Insurance vs Assurance- A Detailed Comparison

In the financial market, insurance and assurance are two very widely used terms. The two terms, although have different meanings, are used by people interchangeably. This is because both of them are related to protecting the financial interests of individuals, families, and corporations. It is important for one to know about the difference between insurance and assurance in order to make the right decisions while making financial plans and purchases.

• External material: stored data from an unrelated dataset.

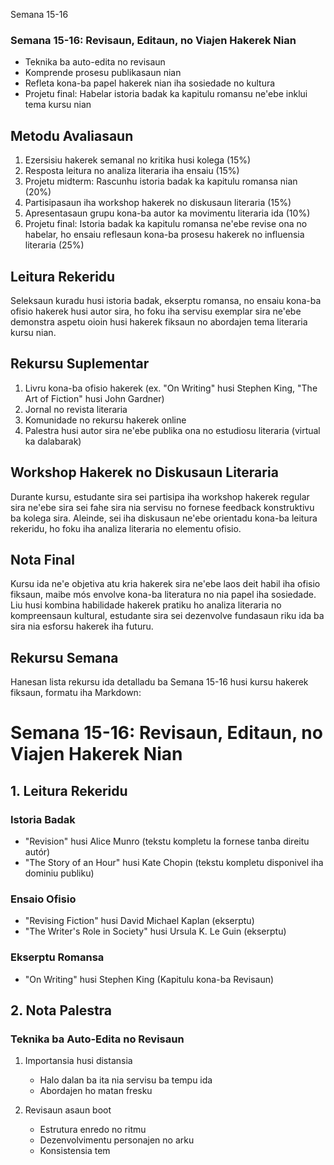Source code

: Semana 15-16

### Semana 15-16: Revisaun, Editaun, no Viajen Hakerek Nian
- Teknika ba auto-edita no revisaun
- Komprende prosesu publikasaun nian
- Refleta kona-ba papel hakerek nian iha sosiedade no kultura
- Projetu final: Habelar istoria badak ka kapitulu romansu ne'ebe inklui tema kursu nian

## Metodu Avaliasaun

1. Ezersisiu hakerek semanal no kritika husi kolega (15%)
2. Resposta leitura no analiza literaria iha ensaiu (15%)
3. Projetu midterm: Rascunhu istoria badak ka kapitulu romansa nian (20%)
4. Partisipasaun iha workshop hakerek no diskusaun literaria (15%)
5. Apresentasaun grupu kona-ba autor ka movimentu literaria ida (10%)
6. Projetu final: Istoria badak ka kapitulu romansa ne'ebe revise ona no habelar, ho ensaiu reflesaun kona-ba prosesu hakerek no influensia literaria (25%)

## Leitura Rekeridu

Seleksaun kuradu husi istoria badak, ekserptu romansa, no ensaiu kona-ba ofisio hakerek husi autor sira, ho foku iha servisu exemplar sira ne'ebe demonstra aspetu oioin husi hakerek fiksaun no abordajen tema literaria kursu nian.

## Rekursu Suplementar

1. Livru kona-ba ofisio hakerek (ex. "On Writing" husi Stephen King, "The Art of Fiction" husi John Gardner)
2. Jornal no revista literaria
3. Komunidade no rekursu hakerek online
4. Palestra husi autor sira ne'ebe publika ona no estudiosu literaria (virtual ka dalabarak)

## Workshop Hakerek no Diskusaun Literaria

Durante kursu, estudante sira sei partisipa iha workshop hakerek regular sira ne'ebe sira sei fahe sira nia servisu no fornese feedback konstruktivu ba kolega sira. Aleinde, sei iha diskusaun ne'ebe orientadu kona-ba leitura rekeridu, ho foku iha analiza literaria no elementu ofisio.

## Nota Final

Kursu ida ne'e objetiva atu kria hakerek sira ne'ebe laos deit habil iha ofisio fiksaun, maibe mós envolve kona-ba literatura no nia papel iha sosiedade. Liu husi kombina habilidade hakerek pratiku ho analiza literaria no kompreensaun kultural, estudante sira sei dezenvolve fundasaun riku ida ba sira nia esforsu hakerek iha futuru.

## Rekursu Semana

Hanesan lista rekursu ida detalladu ba Semana 15-16 husi kursu hakerek fiksaun, formatu iha Markdown:

# Semana 15-16: Revisaun, Editaun, no Viajen Hakerek Nian

## 1. Leitura Rekeridu

### Istoria Badak
- "Revision" husi Alice Munro (tekstu kompletu la fornese tanba direitu autór)
- "The Story of an Hour" husi Kate Chopin (tekstu kompletu disponivel iha dominiu publiku)

### Ensaio Ofisio
- "Revising Fiction" husi David Michael Kaplan (ekserptu)
- "The Writer's Role in Society" husi Ursula K. Le Guin (ekserptu)

### Ekserptu Romansa
- "On Writing" husi Stephen King (Kapitulu kona-ba Revisaun)

## 2. Nota Palestra

### Teknika ba Auto-Edita no Revisaun

1. Importansia husi distansia
   - Halo dalan ba ita nia servisu ba tempu ida
   - Abordajen ho matan fresku

2. Revisaun asaun boot
   - Estrutura enredo no ritmu
   - Dezenvolvimentu personajen no arku
   - Konsistensia tem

Before we discuss ‘insurance vs assurance’ it is important to know the exact meaning of both the terms individually.

Insurance

Insurance is a contract or agreement wherein the insurance company indemnifies to compensate for the insured’s losses. In case of any mishaps, man-made or natural calamities, or any other uncertain event, the insurance company provides coverage for the losses. This compensation is given in return for a premium paid by the policyholder.

Assurance

It is an agreement in which the insurance company assures to provide compensation or remuneration for an event that is certain to happen, for instance, death. Assurance policies promise to provide persistent coverage till the death of the policyholder.

Insurance Vs Assurance

Let’s understand the difference between the two on various parameters.

Basis

Insurance

Assurance

Meaning

It provides compensation for temporary losses.

It provides compensation for losses that are irreversible and irreplaceable

Objective

To help the policyholder regain financial stability and overcome the unforeseeable losses.

Provide compensation to the beneficiary for his loss.

Guiding principle

The principle of indemnity forms the basis of insurance.

The Principle of certainty forms the basis of assurance.

Types

All general insurance plans, such as fire insurance, marine insurance, health insurance, etc are an agreement of ‘Insurance’.

Life insurance plans, such as annuity plans, whole life insurance, endowment plans, etc (except term life insurance) are a type of ‘Assurance’.

Payment of the claim

The claim is paid only on the happening of the event. If the event does not take place before the maturity of the policy, the policy becomes void.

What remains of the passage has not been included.